* _EXERCISE_
In the entries below, find each line with the string "thuyết" and copy it.

* _SOURCE DATA_
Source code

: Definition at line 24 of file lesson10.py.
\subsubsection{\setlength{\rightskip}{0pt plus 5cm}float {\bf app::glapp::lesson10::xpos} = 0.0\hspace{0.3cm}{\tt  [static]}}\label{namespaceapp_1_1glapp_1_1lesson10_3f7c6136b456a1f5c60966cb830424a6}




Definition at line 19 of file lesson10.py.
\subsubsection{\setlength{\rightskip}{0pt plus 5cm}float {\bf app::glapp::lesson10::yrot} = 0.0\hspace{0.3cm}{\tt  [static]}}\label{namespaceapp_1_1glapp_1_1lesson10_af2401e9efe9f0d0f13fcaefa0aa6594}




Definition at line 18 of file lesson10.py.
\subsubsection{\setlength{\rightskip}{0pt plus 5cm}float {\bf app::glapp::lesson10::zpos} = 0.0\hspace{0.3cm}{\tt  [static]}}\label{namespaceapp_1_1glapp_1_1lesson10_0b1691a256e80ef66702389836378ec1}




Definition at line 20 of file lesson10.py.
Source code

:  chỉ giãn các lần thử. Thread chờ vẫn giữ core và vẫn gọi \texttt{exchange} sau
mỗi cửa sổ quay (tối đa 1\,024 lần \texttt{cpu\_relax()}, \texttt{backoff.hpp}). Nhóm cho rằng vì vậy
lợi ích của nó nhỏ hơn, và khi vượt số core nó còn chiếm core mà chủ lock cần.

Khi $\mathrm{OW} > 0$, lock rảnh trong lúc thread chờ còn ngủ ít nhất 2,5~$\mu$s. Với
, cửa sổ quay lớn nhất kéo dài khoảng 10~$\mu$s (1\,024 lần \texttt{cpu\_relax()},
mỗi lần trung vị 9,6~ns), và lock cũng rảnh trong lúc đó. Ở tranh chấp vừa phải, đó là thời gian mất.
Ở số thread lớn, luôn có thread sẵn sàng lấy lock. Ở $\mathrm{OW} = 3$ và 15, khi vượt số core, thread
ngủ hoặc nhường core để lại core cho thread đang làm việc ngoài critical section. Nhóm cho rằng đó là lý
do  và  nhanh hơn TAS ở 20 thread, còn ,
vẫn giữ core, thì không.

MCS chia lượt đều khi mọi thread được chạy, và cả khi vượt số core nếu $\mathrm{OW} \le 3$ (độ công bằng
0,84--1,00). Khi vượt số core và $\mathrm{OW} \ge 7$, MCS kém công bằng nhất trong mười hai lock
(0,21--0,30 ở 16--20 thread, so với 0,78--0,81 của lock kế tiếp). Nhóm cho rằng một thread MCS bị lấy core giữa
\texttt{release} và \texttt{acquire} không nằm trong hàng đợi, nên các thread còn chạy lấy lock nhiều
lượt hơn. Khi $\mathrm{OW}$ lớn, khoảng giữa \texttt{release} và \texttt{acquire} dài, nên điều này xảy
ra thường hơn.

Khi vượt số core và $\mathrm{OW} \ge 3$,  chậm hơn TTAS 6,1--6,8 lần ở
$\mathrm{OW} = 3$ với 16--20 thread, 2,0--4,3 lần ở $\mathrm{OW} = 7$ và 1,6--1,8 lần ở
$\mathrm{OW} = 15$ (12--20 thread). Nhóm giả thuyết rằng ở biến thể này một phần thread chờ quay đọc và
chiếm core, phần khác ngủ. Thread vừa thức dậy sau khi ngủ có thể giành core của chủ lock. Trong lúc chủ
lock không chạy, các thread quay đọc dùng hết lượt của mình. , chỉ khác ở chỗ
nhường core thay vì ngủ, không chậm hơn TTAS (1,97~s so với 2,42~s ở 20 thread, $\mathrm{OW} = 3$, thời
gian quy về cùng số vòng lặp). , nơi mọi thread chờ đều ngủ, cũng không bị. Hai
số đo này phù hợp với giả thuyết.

* _WRITTEN RESPONSE_
$\mathrm{OW} = 15$ (12--20 thread). Nhóm giả thuyết rằng ở biến thể này một phần thread chờ quay đọc và
số đo này phù hợp với giả thuyết.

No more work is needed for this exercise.